◆ Exercise objective ◆
An exact repetition of every entry, with no images, is the required answer.

◆ Records provided ◆
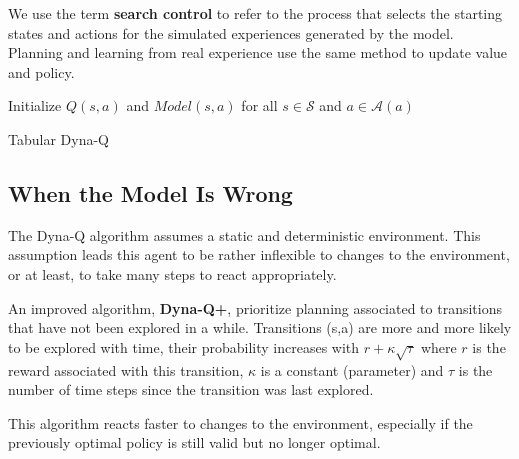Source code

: \documentclass[11pt]{article}
\begin{document}
We use the term \textbf{search control} to refer to the process that selects the starting
states and actions for the simulated experiences generated by the model.
Planning and learning from real experience use the same method to update value
and policy.

\begin{algorithm}[H]
Initialize $Q(s,a)$ and $Model(s,a)$ for all $s \in \mathcal{S}$ and $a \in \mathcal{A}(a)$\\
\caption{Tabular Dyna-Q}
\end{algorithm}

\subsection{When the Model Is Wrong}
\label{sec:orgd459ea4}

The Dyna-Q algorithm assumes a static and deterministic environment. This
assumption leads this agent to be rather inflexible to changes to the
environment, or at least, to take many steps to react appropriately.

An improved algorithm, \textbf{Dyna-Q+}, prioritize planning associated to transitions
that have not been explored in a while. Transitions (s,a) are more and more
likely to be explored with time, their probability increases with \(r + \kappa
\sqrt{\tau}\) where \(r\) is the reward associated with this transition, \(\kappa\)
is a constant (parameter) and \(\tau\) is the number of time steps since the
transition was last explored.

This algorithm reacts faster to changes to the environment, especially if the
previously optimal policy is still valid but no longer optimal.
\end{document}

◆ Response to the exercise ◆
Source code

: \documentclass[11pt]{article}
\begin{document}
We use the term \textbf{search control} to refer to the process that selects the starting
states and actions for the simulated experiences generated by the model.
Planning and learning from real experience use the same method to update value
and policy.

\begin{algorithm}[H]
Initialize $Q(s,a)$ and $Model(s,a)$ for all $s \in \mathcal{S}$ and $a \in \mathcal{A}(a)$\\
\caption{Tabular Dyna-Q}
\end{algorithm}

\subsection{When the Model Is Wrong}
\label{sec:orgd459ea4}

The Dyna-Q algorithm assumes a static and deterministic environment. This
assumption leads this agent to be rather inflexible to changes to the
environment, or at least, to take many steps to react appropriately.

An improved algorithm, \textbf{Dyna-Q+}, prioritize planning associated to transitions
that have not been explored in a while. Transitions (s,a) are more and more
likely to be explored with time, their probability increases with \(r + \kappa
\sqrt{\tau}\) where \(r\) is the reward associated with this transition, \(\kappa\)
is a constant (parameter) and \(\tau\) is the number of time steps since the
transition was last explored.

This algorithm reacts faster to changes to the environment, especially if the
previously optimal policy is still valid but no longer optimal.
\end{document}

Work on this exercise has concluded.